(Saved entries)

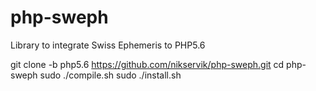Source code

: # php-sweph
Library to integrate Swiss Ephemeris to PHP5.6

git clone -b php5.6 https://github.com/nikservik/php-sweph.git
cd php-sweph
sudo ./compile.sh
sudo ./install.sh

*TASK ITEM*: Copy out the entries above in full and exactly, skipping every picture.

*SOLUTION FOR THIS TASK*:
Source code

: # php-sweph
Library to integrate Swiss Ephemeris to PHP5.6

git clone -b php5.6 https://github.com/nikservik/php-sweph.git
cd php-sweph
sudo ./compile.sh
sudo ./install.sh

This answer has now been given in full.